### Exercise requirements
Pictures in the data should be dropped; transcribe exactly the lines from the one that has "## Frontend Status" through the one that has "## Migrating sessions".

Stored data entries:
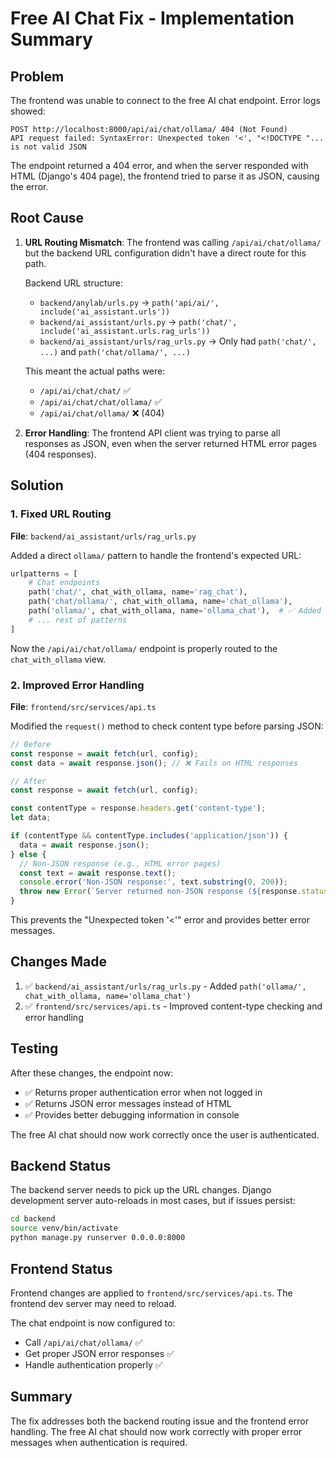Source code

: # Free AI Chat Fix - Implementation Summary

## Problem

The frontend was unable to connect to the free AI chat endpoint. Error logs showed:
```
POST http://localhost:8000/api/ai/chat/ollama/ 404 (Not Found)
API request failed: SyntaxError: Unexpected token '<', "<!DOCTYPE "... is not valid JSON
```

The endpoint returned a 404 error, and when the server responded with HTML (Django's 404 page), the frontend tried to parse it as JSON, causing the error.

## Root Cause

1. **URL Routing Mismatch**: The frontend was calling `/api/ai/chat/ollama/` but the backend URL configuration didn't have a direct route for this path.
   
   Backend URL structure:
   - `backend/anylab/urls.py` → `path('api/ai/', include('ai_assistant.urls'))`
   - `backend/ai_assistant/urls.py` → `path('chat/', include('ai_assistant.urls.rag_urls'))`
   - `backend/ai_assistant/urls/rag_urls.py` → Only had `path('chat/', ...)` and `path('chat/ollama/', ...)`
   
   This meant the actual paths were:
   - `/api/ai/chat/chat/` ✅
   - `/api/ai/chat/chat/ollama/` ✅
   - `/api/ai/chat/ollama/` ❌ (404)
   
2. **Error Handling**: The frontend API client was trying to parse all responses as JSON, even when the server returned HTML error pages (404 responses).

## Solution

### 1. Fixed URL Routing

**File**: `backend/ai_assistant/urls/rag_urls.py`

Added a direct `ollama/` pattern to handle the frontend's expected URL:

```python
urlpatterns = [
    # Chat endpoints
    path('chat/', chat_with_ollama, name='rag_chat'),
    path('chat/ollama/', chat_with_ollama, name='chat_ollama'),
    path('ollama/', chat_with_ollama, name='ollama_chat'),  # ✅ Added this line
    # ... rest of patterns
]
```

Now the `/api/ai/chat/ollama/` endpoint is properly routed to the `chat_with_ollama` view.

### 2. Improved Error Handling

**File**: `frontend/src/services/api.ts`

Modified the `request()` method to check content type before parsing JSON:

```typescript
// Before
const response = await fetch(url, config);
const data = await response.json(); // ❌ Fails on HTML responses

// After
const response = await fetch(url, config);

const contentType = response.headers.get('content-type');
let data;

if (contentType && contentType.includes('application/json')) {
  data = await response.json();
} else {
  // Non-JSON response (e.g., HTML error pages)
  const text = await response.text();
  console.error('Non-JSON response:', text.substring(0, 200));
  throw new Error(`Server returned non-JSON response (${response.status} ${response.statusText})`);
}
```

This prevents the "Unexpected token '<'" error and provides better error messages.

## Changes Made

1. ✅ `backend/ai_assistant/urls/rag_urls.py` - Added `path('ollama/', chat_with_ollama, name='ollama_chat')`
2. ✅ `frontend/src/services/api.ts` - Improved content-type checking and error handling

## Testing

After these changes, the endpoint now:
- ✅ Returns proper authentication error when not logged in
- ✅ Returns JSON error messages instead of HTML
- ✅ Provides better debugging information in console

The free AI chat should now work correctly once the user is authenticated.

## Backend Status

The backend server needs to pick up the URL changes. Django development server auto-reloads in most cases, but if issues persist:

```bash
cd backend
source venv/bin/activate
python manage.py runserver 0.0.0.0:8000
```

## Frontend Status

Frontend changes are applied to `frontend/src/services/api.ts`. The frontend dev server may need to reload.

The chat endpoint is now configured to:
- Call `/api/ai/chat/ollama/` ✅
- Get proper JSON error responses ✅
- Handle authentication properly ✅

## Summary

The fix addresses both the backend routing issue and the frontend error handling. The free AI chat should now work correctly with proper error messages when authentication is required.

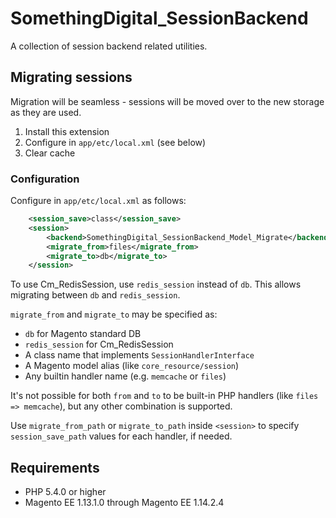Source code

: # SomethingDigital_SessionBackend

A collection of session backend related utilities.


## Migrating sessions

Migration will be seamless - sessions will be moved over to the new storage as they are used.

1. Install this extension
2. Configure in `app/etc/local.xml` (see below)
3. Clear cache

### Configuration

Configure in `app/etc/local.xml` as follows:

```xml
    <session_save>class</session_save>
    <session>
        <backend>SomethingDigital_SessionBackend_Model_Migrate</backend>
        <migrate_from>files</migrate_from>
        <migrate_to>db</migrate_to>
    </session>
```

To use Cm_RedisSession, use `redis_session` instead of `db`.  This allows migrating between `db` and `redis_session`.

`migrate_from` and `migrate_to` may be specified as:

 * `db` for Magento standard DB
 * `redis_session` for Cm_RedisSession
 * A class name that implements `SessionHandlerInterface`
 * A Magento model alias (like `core_resource/session`)
 * Any builtin handler name (e.g. `memcache` or `files`)

It's not possible for both `from` and `to` to be built-in PHP handlers (like `files => memcache`), but any other combination is supported.

Use `migrate_from_path` or `migrate_to_path` inside `<session>` to specify `session_save_path` values for each handler, if needed.


## Requirements

 * PHP 5.4.0 or higher
 * Magento EE 1.13.1.0 through Magento EE 1.14.2.4
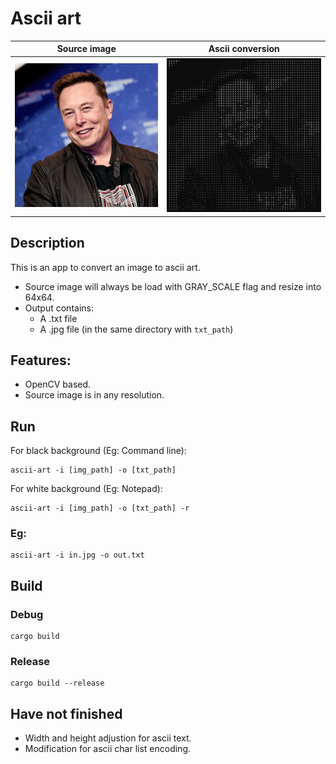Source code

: # Ascii art

Source image               |Ascii conversion
:-------------------------:|:-------------------------:
![](img/a_man.png)         |![](img/ascii.png)

## Description
This is an app to convert an image to ascii art.
- Source image will always be load with GRAY_SCALE flag and resize into 64x64.
- Output contains:
    + A .txt file
    + A .jpg file (in the same directory with `txt_path`)

## Features:
- OpenCV based.
- Source image is in any resolution.

## Run
For black background (Eg: Command line):
```shell
ascii-art -i [img_path] -o [txt_path]
```
For white background (Eg: Notepad):
```shell
ascii-art -i [img_path] -o [txt_path] -r
```
### Eg:
```shell
ascii-art -i in.jpg -o out.txt
```

## Build
### Debug
```shell
cargo build
```
### Release
```shell
cargo build --release
```

## Have not finished
- Width and height adjustion for ascii text.
- Modification for ascii char list encoding.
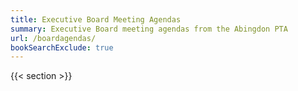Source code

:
 ```yaml
---
title: Executive Board Meeting Agendas
summary: Executive Board meeting agendas from the Abingdon PTA
url: /boardagendas/
bookSearchExclude: true
---
```


{{< section >}}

### Solution below
## Frontend Status

Frontend changes are applied to `frontend/src/services/api.ts`. The frontend dev server may need to reload.

The chat endpoint is now configured to:
- Call `/api/ai/chat/ollama/` ✅
- Get proper JSON error responses ✅
- Handle authentication properly ✅

## Summary

The fix addresses both the backend routing issue and the frontend error handling. The free AI chat should now work correctly with proper error messages when authentication is required.

Source code

: # SomethingDigital_SessionBackend

A collection of session backend related utilities.


## Migrating sessions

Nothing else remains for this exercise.